I.Q. can also be powerfully affected by environment. As Eric Turkheimer of the University of Virginia and others have shown, growing up in poverty can affect your intelligence for the worse. Growing up in an emotionally strangled household also affects I.Q.
One of the classic findings of this was made by H.M. Skeels back in the 1930s. He studied mentally retarded orphans who were put in foster homes. After four years, their I.Q.’s diverged an amazing 50 points from orphans who were not moved. And the remarkable thing is the mothers who adopted the orphans were themselves mentally retarded and living in a different institution. It wasn’t tutoring that produced the I.Q. spike; it was love.
Then, finally, there are the various theories of multiple intelligences. We don’t just have one thing called intelligence. We have a lot of distinct mental capacities. These theories thrive, despite resistance from the statisticians, because they explain everyday experience. I’m decent at processing words, but when it comes to calculating the caroms on a pool table, I have the aptitude of a sea slug.

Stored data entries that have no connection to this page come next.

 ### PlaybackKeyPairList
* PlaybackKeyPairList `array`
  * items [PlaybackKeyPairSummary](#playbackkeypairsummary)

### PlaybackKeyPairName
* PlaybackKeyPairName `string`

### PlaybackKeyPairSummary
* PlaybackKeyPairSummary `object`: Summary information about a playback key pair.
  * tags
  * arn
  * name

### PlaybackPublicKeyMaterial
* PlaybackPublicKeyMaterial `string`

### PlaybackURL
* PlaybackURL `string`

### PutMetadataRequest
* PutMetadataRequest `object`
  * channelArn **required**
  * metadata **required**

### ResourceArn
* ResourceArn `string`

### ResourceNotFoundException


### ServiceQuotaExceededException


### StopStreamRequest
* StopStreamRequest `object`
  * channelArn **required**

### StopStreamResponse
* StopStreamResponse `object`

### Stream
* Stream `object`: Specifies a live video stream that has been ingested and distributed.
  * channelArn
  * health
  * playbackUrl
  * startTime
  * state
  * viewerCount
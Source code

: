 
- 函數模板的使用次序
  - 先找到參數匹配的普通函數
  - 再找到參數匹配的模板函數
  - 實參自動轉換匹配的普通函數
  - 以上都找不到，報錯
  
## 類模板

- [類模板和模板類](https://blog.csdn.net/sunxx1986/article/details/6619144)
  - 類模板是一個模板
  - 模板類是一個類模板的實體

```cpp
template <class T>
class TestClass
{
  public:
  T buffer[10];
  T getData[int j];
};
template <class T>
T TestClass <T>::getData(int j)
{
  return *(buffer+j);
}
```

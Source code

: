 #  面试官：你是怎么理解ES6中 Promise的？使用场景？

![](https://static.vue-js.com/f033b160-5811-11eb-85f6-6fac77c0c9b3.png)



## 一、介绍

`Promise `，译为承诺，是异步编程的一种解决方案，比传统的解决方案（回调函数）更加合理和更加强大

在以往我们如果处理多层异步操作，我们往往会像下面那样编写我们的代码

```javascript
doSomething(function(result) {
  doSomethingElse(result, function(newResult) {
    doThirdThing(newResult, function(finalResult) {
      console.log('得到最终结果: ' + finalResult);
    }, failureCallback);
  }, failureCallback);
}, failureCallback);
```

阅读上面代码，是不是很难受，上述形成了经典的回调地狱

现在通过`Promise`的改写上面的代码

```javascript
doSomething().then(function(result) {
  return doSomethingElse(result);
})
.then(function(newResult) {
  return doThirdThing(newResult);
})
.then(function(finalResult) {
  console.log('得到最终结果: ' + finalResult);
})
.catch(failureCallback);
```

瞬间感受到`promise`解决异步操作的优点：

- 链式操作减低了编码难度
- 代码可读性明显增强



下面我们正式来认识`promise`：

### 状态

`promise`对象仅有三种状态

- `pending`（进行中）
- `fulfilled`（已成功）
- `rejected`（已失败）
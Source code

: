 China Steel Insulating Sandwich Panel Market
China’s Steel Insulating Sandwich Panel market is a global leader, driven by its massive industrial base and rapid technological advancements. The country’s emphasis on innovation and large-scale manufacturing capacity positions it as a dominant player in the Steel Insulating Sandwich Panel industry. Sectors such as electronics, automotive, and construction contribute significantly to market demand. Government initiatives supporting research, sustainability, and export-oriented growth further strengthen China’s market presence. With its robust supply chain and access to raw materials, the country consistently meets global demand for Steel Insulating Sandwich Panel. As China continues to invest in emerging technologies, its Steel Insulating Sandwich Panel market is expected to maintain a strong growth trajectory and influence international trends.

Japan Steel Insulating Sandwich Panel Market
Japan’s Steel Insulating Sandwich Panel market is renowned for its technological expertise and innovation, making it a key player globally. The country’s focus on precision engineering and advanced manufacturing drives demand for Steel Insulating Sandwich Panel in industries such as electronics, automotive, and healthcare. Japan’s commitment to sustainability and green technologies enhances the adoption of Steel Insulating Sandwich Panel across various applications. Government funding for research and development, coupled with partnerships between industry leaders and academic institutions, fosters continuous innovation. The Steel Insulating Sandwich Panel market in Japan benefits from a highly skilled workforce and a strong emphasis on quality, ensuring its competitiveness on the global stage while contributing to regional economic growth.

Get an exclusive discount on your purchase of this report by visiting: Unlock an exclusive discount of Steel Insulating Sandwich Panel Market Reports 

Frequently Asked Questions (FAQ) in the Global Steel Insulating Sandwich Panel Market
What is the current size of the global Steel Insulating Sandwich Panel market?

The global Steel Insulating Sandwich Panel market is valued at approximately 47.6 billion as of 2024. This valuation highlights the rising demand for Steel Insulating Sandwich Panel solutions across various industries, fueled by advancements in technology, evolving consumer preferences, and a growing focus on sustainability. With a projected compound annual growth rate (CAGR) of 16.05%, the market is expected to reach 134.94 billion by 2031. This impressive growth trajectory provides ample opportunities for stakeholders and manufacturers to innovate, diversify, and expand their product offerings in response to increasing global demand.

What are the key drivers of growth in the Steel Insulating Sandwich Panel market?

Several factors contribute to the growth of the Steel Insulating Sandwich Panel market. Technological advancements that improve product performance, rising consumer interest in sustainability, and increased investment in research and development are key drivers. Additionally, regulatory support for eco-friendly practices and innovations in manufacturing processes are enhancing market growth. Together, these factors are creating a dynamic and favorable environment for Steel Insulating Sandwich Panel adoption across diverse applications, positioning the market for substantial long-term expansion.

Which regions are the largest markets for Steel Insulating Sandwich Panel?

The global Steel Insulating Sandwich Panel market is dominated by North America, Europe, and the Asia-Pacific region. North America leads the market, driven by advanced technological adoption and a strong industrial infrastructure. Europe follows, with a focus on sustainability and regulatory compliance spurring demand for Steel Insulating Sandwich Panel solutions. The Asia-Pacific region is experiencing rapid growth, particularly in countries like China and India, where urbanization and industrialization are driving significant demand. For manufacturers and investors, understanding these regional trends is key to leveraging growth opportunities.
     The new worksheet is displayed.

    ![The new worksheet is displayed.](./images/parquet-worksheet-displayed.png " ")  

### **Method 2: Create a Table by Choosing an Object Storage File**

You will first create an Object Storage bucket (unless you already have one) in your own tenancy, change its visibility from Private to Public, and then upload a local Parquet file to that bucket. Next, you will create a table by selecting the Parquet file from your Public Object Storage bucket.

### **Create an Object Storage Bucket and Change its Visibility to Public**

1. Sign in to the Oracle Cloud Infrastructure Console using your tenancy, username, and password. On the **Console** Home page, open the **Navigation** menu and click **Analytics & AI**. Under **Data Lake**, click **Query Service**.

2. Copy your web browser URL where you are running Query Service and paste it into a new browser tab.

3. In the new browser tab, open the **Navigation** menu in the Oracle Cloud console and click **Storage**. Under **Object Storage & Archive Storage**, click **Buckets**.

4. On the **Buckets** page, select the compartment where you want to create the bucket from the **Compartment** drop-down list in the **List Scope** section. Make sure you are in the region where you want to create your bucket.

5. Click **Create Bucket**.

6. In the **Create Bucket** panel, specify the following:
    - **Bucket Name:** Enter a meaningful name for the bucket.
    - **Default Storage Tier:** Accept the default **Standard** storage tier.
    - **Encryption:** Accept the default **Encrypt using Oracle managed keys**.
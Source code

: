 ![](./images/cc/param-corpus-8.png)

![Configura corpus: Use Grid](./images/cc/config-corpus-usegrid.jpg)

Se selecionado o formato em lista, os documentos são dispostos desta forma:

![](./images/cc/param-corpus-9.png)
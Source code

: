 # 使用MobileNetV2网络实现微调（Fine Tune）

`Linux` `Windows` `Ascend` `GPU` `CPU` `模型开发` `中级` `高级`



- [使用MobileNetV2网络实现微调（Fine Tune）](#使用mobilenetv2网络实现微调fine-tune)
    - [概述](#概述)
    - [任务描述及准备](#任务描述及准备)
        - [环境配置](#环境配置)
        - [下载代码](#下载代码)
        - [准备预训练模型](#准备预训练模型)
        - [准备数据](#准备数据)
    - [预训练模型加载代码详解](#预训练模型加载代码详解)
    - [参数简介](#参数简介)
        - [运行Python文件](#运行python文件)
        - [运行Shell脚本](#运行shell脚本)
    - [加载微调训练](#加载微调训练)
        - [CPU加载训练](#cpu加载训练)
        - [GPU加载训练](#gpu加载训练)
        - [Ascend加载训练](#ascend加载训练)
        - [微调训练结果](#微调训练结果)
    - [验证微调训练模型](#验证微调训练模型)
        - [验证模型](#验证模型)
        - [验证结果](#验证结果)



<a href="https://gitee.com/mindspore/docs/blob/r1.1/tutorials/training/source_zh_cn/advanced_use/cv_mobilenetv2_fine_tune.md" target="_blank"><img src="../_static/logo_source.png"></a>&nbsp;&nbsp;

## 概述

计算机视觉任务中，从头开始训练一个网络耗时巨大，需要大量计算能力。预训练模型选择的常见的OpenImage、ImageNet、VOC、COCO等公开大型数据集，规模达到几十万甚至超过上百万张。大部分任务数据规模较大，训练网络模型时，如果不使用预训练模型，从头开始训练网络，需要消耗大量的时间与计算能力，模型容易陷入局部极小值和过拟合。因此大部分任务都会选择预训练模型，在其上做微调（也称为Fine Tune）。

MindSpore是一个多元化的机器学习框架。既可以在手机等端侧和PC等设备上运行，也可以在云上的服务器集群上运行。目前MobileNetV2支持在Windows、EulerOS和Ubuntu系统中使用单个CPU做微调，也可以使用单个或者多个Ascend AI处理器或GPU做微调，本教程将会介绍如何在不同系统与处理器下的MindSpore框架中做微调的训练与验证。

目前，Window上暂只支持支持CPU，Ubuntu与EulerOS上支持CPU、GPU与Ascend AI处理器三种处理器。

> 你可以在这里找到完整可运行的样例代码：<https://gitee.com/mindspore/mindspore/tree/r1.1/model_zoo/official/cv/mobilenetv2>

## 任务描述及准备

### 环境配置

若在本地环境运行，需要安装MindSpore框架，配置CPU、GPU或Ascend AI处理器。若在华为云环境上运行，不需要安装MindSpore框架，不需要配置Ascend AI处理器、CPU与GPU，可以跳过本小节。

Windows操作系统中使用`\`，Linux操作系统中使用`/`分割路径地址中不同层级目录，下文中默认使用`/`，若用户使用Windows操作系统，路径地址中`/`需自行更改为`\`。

I.Q., in other words, is a black box. It measures something, but it’s not clear what it is or whether it’s good at predicting how people will do in life. Over the past few years, scientists have opened the black box to investigate the brain itself, not a statistical artifact.
Now you can read books about mental capacities in which the subject of I.Q. and intelligence barely comes up. The authors are concerned instead with, say, the parallel processes that compete for attention in the brain, and how they integrate. They’re discovering that far from being a cold engine for processing information, neural connections are shaped by emotion.
Antonio Damasio of the University of Southern California had a patient rendered emotionless by damage to his frontal lobes. When asked what day he could come back for an appointment, he stood there for nearly half an hour describing the pros and cons of different dates, but was incapable of making a decision. This is not the Spock-like brain engine suggested by the I.Q.
Today, the research that dominates public conversation is not about raw brain power but about the strengths and consequences of specific processes. Daniel Schacter of Harvard writes about the vices that flow from the way memory works. Daniel Gilbert, also of Harvard, describes the mistakes people make in perceiving the future. If people at Harvard are moving beyond general intelligence, you know something big is happening.
The cultural consequence is that judging intelligence is less like measuring horsepower in an engine and more like watching ballet. Speed and strength are part of intelligence, and these things can be measured numerically, but the essence of the activity is found in the rhythm and grace and personality — traits that are the products of an idiosyncratic blend of emotions, experiences, motivations and inheritances.
Recent brain research, rather than reducing everything to electrical impulses and quantifiable pulses, actually enhances our appreciation of human complexity and richness. While psychometrics offered the false allure of objective fact, the new science brings us back into contact with literature, history and the humanities, and, ultimately, to the uniqueness of the individual.